A onda de atentados registrada em Santa Catarina desde a semana passada
(27/1-3/2) tem todas as características de uma resposta midiática do
crime organizado a um evento que praticamente passou despercebido pela
imprensa.
No dia 18 de janeiro, agentes prisionais do Presídio Regional de
Joinville atacaram com balas de borracha e jatos de gás pimenta presos
imobilizados num pátio (ver vídeo).
A retaliação veio pouco mais de uma semana depois, com uma sequência
coordenada de 43 ataques a delegacias, prefeituras e incêndios de ônibus
em 15 cidades do estado.
O incidente no presídio foi tratado burocraticamente pela imprensa
catarinense, que preferiu bater firme na denúncia da insegurança e na
cobrança de ações por parte da polícia. É a forma tradicional e gasta de
lidar com uma situação que tende a se tornar cada vez mais frequente
porque o crime organizado já deu todos os sinais de que responderá com
ataques tipo guerrilha a qualquer incidente registrado em cárceres onde
existam organizações de presos.
É uma clara estratégia que busca impacto midiático para questões que o
governo tenta ocultar, com a ajuda da imprensa. Trata-se de uma ação em
que o objetivo é conquistar corações e mentes, mais do que ver quem é
mais forte ou quem bate melhor. A reação do governo e da polícia foi a
mais convencional possível. Ambos conhecem o que está por trás dos
ataques a ônibus, mas preferiram o recurso tradicional de prometer o uso
da força contra os delinquentes, mesmo sabendo das limitações
estratégicas dessa estratégia.
A imprensa catarinense, logo após os primeiros ataques do crime
organizado, partiu com força para a cobrança de ações do governo,
amparada no horror e no medo da população.
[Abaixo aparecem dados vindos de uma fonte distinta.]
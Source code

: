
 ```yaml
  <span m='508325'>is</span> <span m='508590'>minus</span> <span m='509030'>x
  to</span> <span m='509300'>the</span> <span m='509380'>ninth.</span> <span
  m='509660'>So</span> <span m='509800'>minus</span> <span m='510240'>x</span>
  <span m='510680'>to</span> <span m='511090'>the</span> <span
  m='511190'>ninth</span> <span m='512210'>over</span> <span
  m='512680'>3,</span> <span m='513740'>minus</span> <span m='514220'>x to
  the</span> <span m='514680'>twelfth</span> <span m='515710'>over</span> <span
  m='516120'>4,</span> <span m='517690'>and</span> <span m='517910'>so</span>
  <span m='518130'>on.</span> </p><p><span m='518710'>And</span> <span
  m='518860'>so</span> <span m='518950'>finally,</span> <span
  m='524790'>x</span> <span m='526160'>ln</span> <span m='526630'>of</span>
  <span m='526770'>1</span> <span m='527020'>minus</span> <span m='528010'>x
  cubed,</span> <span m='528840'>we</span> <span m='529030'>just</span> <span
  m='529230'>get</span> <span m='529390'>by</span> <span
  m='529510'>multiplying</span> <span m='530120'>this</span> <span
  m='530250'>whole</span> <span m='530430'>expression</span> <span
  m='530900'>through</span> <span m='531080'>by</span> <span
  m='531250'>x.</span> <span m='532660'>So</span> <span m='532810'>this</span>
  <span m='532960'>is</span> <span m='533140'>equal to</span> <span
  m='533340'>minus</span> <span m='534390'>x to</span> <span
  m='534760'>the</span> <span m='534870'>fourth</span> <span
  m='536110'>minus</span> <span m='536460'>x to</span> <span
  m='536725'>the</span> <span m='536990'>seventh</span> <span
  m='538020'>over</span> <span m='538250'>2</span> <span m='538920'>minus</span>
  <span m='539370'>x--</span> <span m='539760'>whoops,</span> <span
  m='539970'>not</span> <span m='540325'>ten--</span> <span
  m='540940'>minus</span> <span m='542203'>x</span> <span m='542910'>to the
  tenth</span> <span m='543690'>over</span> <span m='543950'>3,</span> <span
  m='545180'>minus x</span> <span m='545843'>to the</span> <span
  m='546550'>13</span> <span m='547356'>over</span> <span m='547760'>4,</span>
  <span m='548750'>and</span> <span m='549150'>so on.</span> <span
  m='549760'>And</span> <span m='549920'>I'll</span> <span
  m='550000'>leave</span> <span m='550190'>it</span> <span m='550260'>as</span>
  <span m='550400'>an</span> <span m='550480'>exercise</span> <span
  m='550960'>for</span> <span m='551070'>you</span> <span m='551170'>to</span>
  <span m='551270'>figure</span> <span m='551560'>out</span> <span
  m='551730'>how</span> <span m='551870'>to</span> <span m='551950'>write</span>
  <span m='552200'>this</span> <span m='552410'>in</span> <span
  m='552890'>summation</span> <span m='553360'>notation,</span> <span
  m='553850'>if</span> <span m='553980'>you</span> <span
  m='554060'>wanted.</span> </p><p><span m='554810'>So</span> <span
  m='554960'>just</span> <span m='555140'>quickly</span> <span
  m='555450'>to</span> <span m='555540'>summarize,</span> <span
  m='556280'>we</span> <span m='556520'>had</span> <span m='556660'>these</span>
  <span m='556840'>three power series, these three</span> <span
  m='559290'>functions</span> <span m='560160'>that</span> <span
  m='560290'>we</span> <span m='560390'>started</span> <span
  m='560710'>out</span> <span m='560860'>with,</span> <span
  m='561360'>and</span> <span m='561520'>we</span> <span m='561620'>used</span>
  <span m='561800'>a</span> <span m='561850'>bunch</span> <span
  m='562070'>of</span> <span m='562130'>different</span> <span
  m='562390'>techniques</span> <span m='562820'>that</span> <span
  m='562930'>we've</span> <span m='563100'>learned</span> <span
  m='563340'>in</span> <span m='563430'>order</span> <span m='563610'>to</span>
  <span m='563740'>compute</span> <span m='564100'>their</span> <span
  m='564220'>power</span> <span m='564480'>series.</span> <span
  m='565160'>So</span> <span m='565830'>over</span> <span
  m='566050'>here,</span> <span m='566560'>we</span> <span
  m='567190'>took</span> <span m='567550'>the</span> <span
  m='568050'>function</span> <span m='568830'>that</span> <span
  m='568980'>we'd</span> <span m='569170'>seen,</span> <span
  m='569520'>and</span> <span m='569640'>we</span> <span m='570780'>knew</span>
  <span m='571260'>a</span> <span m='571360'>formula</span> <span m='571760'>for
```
De certa forma ela acuou as
autoridades,em vez de exigir medidas que fossem ao cerne do problema.
Ela também se deixou levar pela rotina e ficou na cobrança de ações
imediatas.
É claro que ao ver os incêndios a população das cidades catarinenses
onde ocorreram ataques reagiu contra os delinquentes. É uma reação
imediata e natural, mas a imprensa e o governo deveriam saber que a
situação era mais complexa do que simplesmente responder com a força.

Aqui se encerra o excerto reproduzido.